Now a new survey by the Italian farmers' association, Coldiretti, has found the practice is still considered a taboo in Italy.
According to the survey cited by the Italian media, one in four Italians believe the idea of carrying the remnants of their favourite dishes back home is a sign of poverty, bad manners and even vulgarity.
To avoid the shame of taking any morsel of food away, 28 percent of Italians believe it is better to swallow it all and clear their plates completely, the survey found.
Michelin star chef, Matteo Baronetto, from Turin's historic Del Cambio restaurant said foreign guests sometimes request a ‘doggy bag' and there should be no shame about it.

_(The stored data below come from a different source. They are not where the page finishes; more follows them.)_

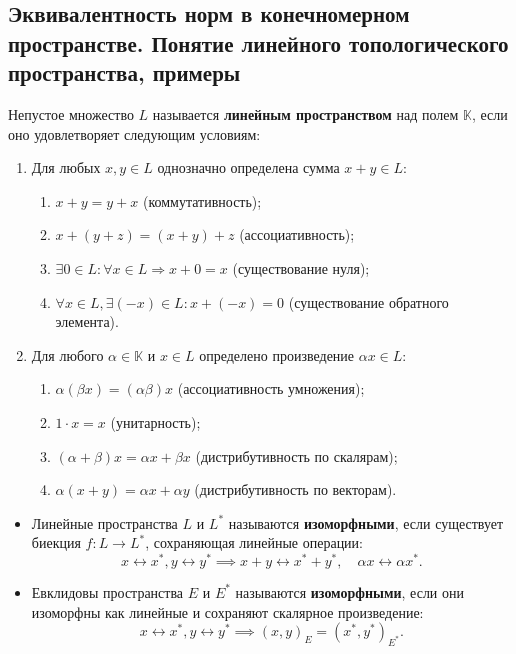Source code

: \subsection{Эквивалентность норм в конечномерном пространстве. Понятие линейного топологического пространства, примеры}
\begin{definition}
	Непустое множество $L$ называется \textbf{линейным пространством} над полем $\mathbb{K}$, если оно удовлетворяет следующим условиям:
	\begin{enumerate}
		\item Для любых $x, y \in L$ однозначно определена сумма $x + y \in L$:
		\begin{enumerate}
			\item $x + y = y + x$ (коммутативность);
			\item $x + (y + z) = (x + y) + z$ (ассоциативность);
			\item $\exists 0 \in L : \forall x \in L \Rightarrow x + 0 = x$ (существование нуля);
			\item $\forall x \in L, \exists (-x) \in L : x + (-x) = 0$ (существование обратного элемента).
		\end{enumerate}
		\item Для любого $\alpha \in \mathbb{K}$ и $x \in L$ определено произведение $\alpha x \in L$:
		\begin{enumerate}
			\item $\alpha (\beta x) = (\alpha \beta) x$ (ассоциативность умножения);
			\item $1 \cdot x = x$ (унитарность);
			\item $(\alpha + \beta) x = \alpha x + \beta x$ (дистрибутивность по скалярам);
			\item $\alpha (x + y) = \alpha x + \alpha y$ (дистрибутивность по векторам).
		\end{enumerate}
	\end{enumerate}
\end{definition}

\begin{definition}[Изоморфизмы]
	\begin{itemize}
		\item Линейные пространства $L$ и $L^*$ называются \textbf{изоморфными}, если существует биекция $f: L \to L^*$, сохраняющая линейные операции:
		\[ x \leftrightarrow x^*, y \leftrightarrow y^* \implies x+y \leftrightarrow x^*+y^*, \quad \alpha x \leftrightarrow \alpha x^*. \]
		\item Евклидовы пространства $E$ и $E^*$ называются \textbf{изоморфными}, если они изоморфны как линейные и сохраняют скалярное произведение:
		\[ x \leftrightarrow x^*, y \leftrightarrow y^* \implies (x, y)_E = (x^*, y^*)_{E^*}. \]
	\end{itemize}
\end{definition}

“There's no scandal, quite the opposite,” Baronetto told the Italian daily, La Stampa. “It's the client's choice and it's his meal since he has paid for it.
“The same also happens with uncorked wine bottles which are unfinished. There's nothing bad about finishing them at home.”
Nevertheless there are signs of a change in Italy. The Coldiretti survey found that 25 percent of Italians sometimes ask for a “doggy bag” to take their leftovers home.
In the northern region of Lombardy a recycling consortium has launched an initiative with 75 restaurants to promote takeaway leftovers, complete with specially designed ‘doggy bags'.
And nearly two thirds of Italians have reduced their food waste at home to an average 76 kilos per person.
Baronetto said whether or not to ask for a ‘doggy bag' was a personal choice for Italians.
“It is a cultural problem or even a psychological one,” he said. “On the one hand, the idea is that I have paid, it is mine so I should not waste it.
“On the other, there is the fear of making a bad impression and being considered one who watches every last cent. Both seem legitimate to me, but personally I don't find any shame in asking for a ‘doggy bag'.”